Exercise prompt:
Wherever "team" occurs in the entries, copy the line that holds it.

Input:
+-------+
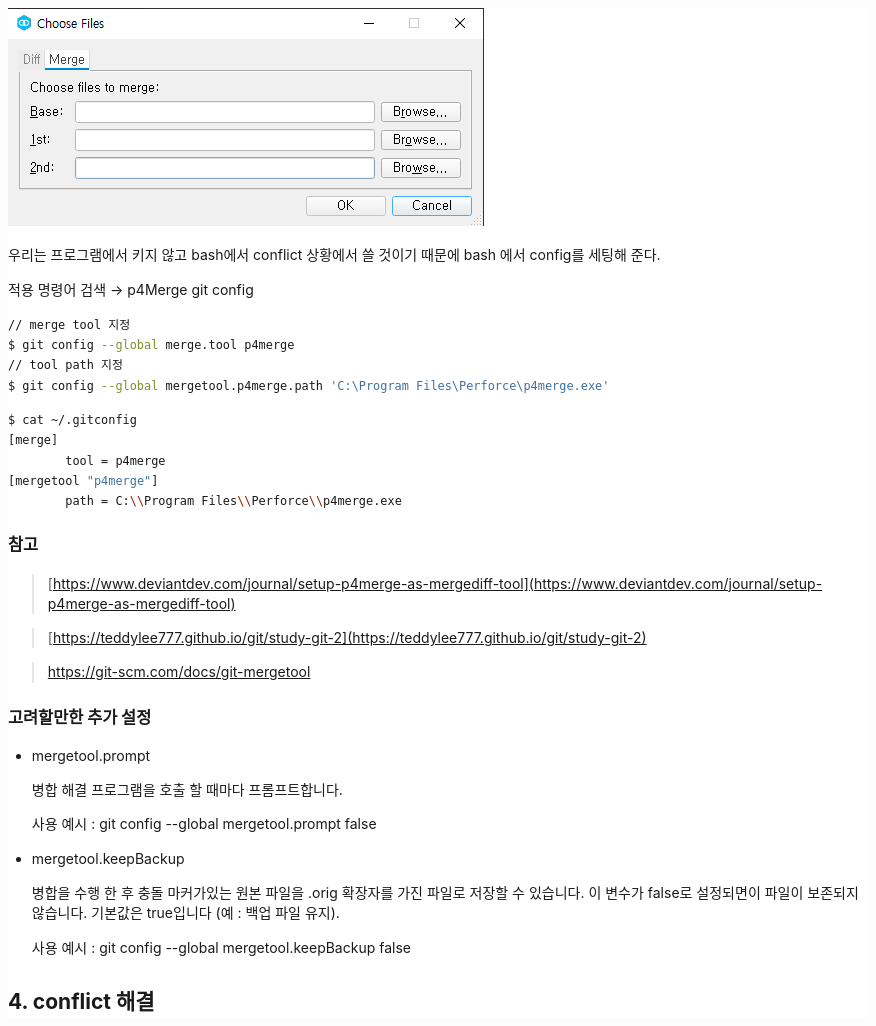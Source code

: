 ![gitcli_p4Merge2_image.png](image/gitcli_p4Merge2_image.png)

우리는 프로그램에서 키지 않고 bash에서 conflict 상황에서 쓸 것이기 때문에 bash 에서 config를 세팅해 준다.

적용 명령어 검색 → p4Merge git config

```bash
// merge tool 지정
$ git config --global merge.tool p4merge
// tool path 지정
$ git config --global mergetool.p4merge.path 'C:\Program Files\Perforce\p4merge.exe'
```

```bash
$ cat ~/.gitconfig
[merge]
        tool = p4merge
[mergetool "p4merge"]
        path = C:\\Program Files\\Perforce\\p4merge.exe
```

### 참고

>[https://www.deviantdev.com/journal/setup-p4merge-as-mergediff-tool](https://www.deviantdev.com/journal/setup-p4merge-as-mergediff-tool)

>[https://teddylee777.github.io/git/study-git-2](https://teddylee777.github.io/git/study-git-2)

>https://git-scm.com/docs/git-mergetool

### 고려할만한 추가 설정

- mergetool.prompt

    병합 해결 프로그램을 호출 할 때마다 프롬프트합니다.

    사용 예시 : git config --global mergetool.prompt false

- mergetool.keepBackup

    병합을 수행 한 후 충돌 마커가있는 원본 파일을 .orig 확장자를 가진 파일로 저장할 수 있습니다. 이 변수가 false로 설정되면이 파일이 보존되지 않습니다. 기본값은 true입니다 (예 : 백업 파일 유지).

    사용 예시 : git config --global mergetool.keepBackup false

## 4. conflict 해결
+-------+
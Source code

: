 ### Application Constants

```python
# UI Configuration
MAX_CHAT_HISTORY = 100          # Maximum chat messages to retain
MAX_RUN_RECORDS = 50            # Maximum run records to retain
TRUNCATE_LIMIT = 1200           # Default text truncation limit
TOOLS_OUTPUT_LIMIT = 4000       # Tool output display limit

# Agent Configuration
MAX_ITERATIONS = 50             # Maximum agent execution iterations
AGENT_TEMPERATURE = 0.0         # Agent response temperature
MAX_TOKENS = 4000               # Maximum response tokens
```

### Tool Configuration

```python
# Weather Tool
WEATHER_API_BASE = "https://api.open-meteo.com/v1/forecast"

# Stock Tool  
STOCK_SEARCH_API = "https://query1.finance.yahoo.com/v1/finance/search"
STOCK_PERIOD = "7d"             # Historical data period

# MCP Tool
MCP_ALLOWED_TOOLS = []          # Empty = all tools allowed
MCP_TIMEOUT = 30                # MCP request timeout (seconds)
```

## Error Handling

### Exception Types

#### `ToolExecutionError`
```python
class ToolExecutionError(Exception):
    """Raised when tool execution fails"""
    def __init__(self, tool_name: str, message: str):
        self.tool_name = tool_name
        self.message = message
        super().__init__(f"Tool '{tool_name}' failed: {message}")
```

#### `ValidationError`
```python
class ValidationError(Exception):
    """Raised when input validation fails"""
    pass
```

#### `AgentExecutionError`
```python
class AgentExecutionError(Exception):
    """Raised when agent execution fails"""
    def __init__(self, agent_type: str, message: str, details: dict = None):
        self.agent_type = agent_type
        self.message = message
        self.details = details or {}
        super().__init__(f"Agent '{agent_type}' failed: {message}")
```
+-------+
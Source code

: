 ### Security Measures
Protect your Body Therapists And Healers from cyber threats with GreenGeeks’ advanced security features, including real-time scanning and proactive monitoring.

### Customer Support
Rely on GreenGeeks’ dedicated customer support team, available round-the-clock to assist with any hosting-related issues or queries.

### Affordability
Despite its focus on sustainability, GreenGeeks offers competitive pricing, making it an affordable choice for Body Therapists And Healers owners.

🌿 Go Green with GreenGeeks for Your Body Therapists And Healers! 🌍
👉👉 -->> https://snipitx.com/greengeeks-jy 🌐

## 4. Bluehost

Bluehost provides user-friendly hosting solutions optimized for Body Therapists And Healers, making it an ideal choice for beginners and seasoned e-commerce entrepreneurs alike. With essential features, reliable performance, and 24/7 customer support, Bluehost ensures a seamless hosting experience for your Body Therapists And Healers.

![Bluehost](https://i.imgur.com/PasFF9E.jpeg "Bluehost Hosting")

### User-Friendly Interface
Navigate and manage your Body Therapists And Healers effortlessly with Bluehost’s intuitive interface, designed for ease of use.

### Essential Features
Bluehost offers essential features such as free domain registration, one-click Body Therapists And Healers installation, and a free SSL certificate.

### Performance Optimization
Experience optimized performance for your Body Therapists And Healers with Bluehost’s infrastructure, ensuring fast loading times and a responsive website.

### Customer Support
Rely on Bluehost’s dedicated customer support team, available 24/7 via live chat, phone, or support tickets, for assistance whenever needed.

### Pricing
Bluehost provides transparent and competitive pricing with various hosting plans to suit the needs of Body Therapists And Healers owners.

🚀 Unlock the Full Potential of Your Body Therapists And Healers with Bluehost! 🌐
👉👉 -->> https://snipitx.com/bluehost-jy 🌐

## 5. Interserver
+-------+
Exercise output:
Rely on GreenGeeks’ dedicated customer support team, available round-the-clock to assist with any hosting-related issues or queries.
Rely on Bluehost’s dedicated customer support team, available 24/7 via live chat, phone, or support tickets, for assistance whenever needed.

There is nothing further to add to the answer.